■ Exercise instructions
In the entries below, find each line with the word "json" and pull it out.

"""

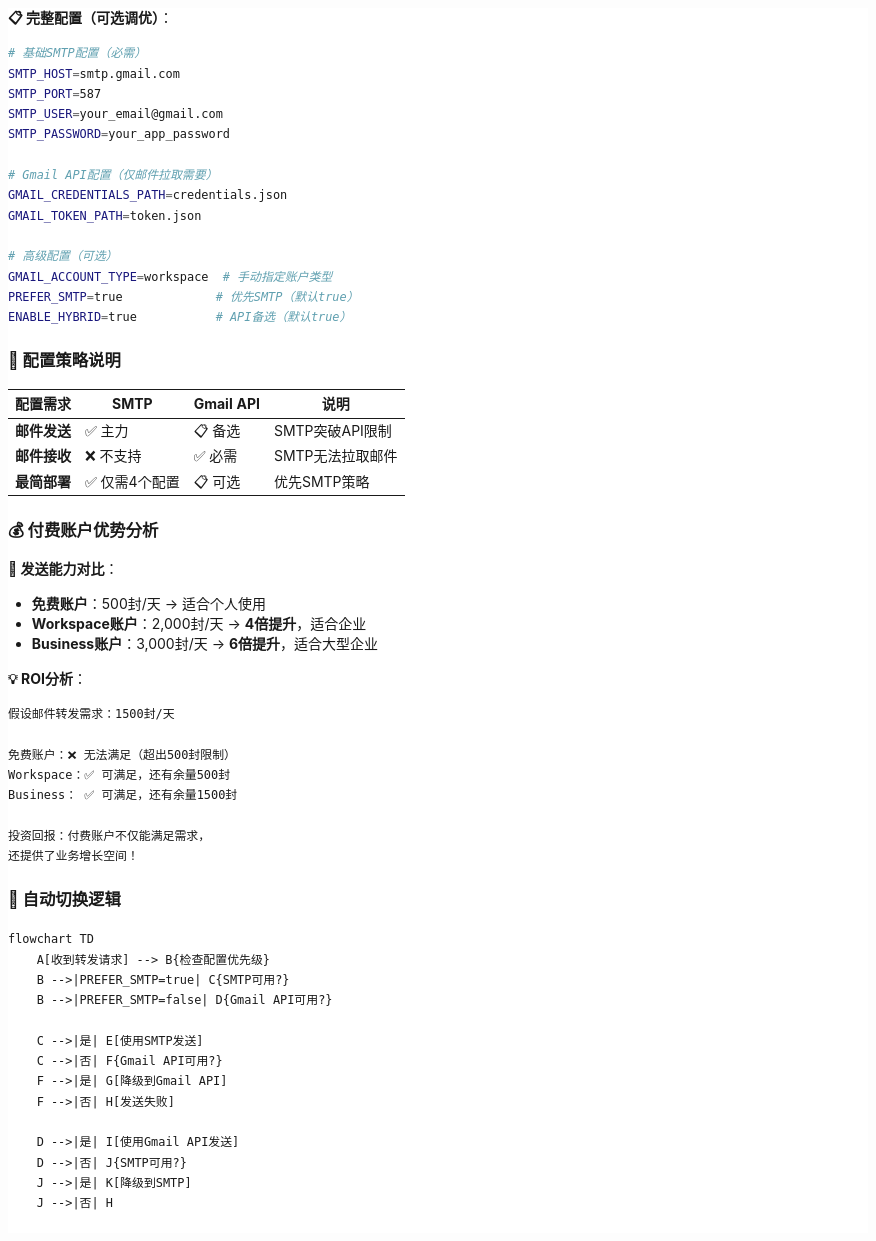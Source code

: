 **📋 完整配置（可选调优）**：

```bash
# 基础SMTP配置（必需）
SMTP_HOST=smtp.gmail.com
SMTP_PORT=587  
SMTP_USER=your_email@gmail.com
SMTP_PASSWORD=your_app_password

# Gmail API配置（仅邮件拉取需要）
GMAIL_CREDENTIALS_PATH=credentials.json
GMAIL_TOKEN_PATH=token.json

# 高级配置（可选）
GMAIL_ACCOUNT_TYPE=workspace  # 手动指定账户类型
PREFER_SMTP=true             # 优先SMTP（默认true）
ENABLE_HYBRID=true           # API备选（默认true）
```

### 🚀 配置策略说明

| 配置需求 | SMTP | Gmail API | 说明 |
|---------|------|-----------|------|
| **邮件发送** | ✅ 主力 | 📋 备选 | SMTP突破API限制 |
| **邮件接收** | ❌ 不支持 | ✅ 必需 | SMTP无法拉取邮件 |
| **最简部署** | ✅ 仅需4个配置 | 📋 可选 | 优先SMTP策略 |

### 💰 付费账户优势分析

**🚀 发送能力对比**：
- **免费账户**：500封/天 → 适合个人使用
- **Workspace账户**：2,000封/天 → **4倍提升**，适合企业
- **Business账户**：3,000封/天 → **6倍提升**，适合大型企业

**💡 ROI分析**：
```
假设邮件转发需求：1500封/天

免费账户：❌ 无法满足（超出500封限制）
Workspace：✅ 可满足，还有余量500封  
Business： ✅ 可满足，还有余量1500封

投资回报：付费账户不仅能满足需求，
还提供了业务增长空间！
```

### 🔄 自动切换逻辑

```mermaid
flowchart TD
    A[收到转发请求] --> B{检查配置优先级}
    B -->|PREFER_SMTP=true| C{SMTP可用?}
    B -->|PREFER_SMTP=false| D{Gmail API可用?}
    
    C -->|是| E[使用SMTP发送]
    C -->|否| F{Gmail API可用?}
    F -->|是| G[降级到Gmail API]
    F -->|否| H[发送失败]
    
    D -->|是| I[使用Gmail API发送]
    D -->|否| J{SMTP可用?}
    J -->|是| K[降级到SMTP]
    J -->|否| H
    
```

"""
"""

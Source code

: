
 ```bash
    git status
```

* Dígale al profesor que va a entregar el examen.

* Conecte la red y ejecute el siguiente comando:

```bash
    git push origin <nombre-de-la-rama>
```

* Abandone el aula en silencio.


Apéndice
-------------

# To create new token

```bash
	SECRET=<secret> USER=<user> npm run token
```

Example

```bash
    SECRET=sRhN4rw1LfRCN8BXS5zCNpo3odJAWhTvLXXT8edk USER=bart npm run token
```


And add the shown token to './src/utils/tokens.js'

"""

■ Result of the task
GMAIL_CREDENTIALS_PATH=credentials.json
GMAIL_TOKEN_PATH=token.json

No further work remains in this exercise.